The nearly ten-year-old dispute over who owns multibillion-dollar land in Nairobi County’s Njiru has been resolved in favor of Teresia Wairimu and Anne Kirima, the late billionaire Gerishon Kirima’s widows.
Judge Samson Odhiambo Okong’o of the Kisumu Environment and Lands Court granted a deadline of December 31, 2023, to the 300 applicants who had previously claimed the land that had been home to Njiru Abbatoir. The verdict was made on Monday.
John Otieno Obade and 299 other parties claimed, in a September 2014 lawsuit, that they were the true proprietors of the estimated 80-acre tract and that they obtained it through adverse possession.
Having land through long-term unauthorized use is known as adverse possession, and it frequently results in the acquisition of legal ownership rights.
However, Okong’o came to the conclusion that the organization was unable to claim possession of the land.
The two widows were named respondents in the lawsuit.
Additionally, the complainants had asked the court to grant them permission to split the plot among themselves.
They contended in their filings that they had made significant improvements to the land and had ‘uninterrupted, exclusive and continuous occupation’ for almost 14 years.
The plaintiffs contended that they were not aware of the land’s true owner until September 17, 2014, when they received a copy of the ownership documents.
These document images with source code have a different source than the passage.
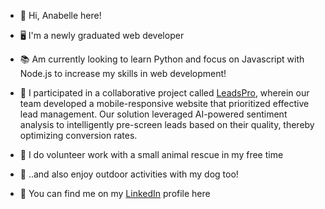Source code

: - 👋 Hi, Anabelle here!
  
- 🖥️ I'm a newly graduated web developer
  
- 📚 Am currently looking to learn Python and focus on Javascript with Node.js to increase my skills in web development!
  
- 💾 I participated in a collaborative project called [LeadsPro](https://leadspro-9ddc3d1f2886.herokuapp.com/),
  wherein our team developed a mobile-responsive website that prioritized effective lead management.
  Our solution leveraged AI-powered sentiment analysis to intelligently pre-screen leads based on their quality,
  thereby optimizing conversion rates.

- 🐹 I do volunteer work with a small animal rescue in my free time
  
- 🐶 ..and also enjoy outdoor activities with my dog too!
  
- 📱 You can find me on my [LinkedIn](https://www.linkedin.com/in/anabelle-ho/) profile here


<!---
anabelleaho/anabelleaho is a ✨ special ✨ repository because its `README.md` (this file) appears on your GitHub profile.
You can click the Preview link to take a look at your changes.
--->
As such, they contended that they were entitled to alternate homes and settlement and could not be forced to leave.
The vast 500-acre tract of land is where the Kirima family reportedly made the most of their money.
The abattoir used to slaughter hundreds of calves every day in its prime, but protracted legal disputes and family feuds nearly put an end to the enterprise.
Two other parties that maintained that the piece was public land, Kamatuto Self Help Group and Naridai Muoroto Self Help Group, lost their legal battles as well.
The two self-help groups were also ordered by Judge Okong’o to leave the property by the end of the year.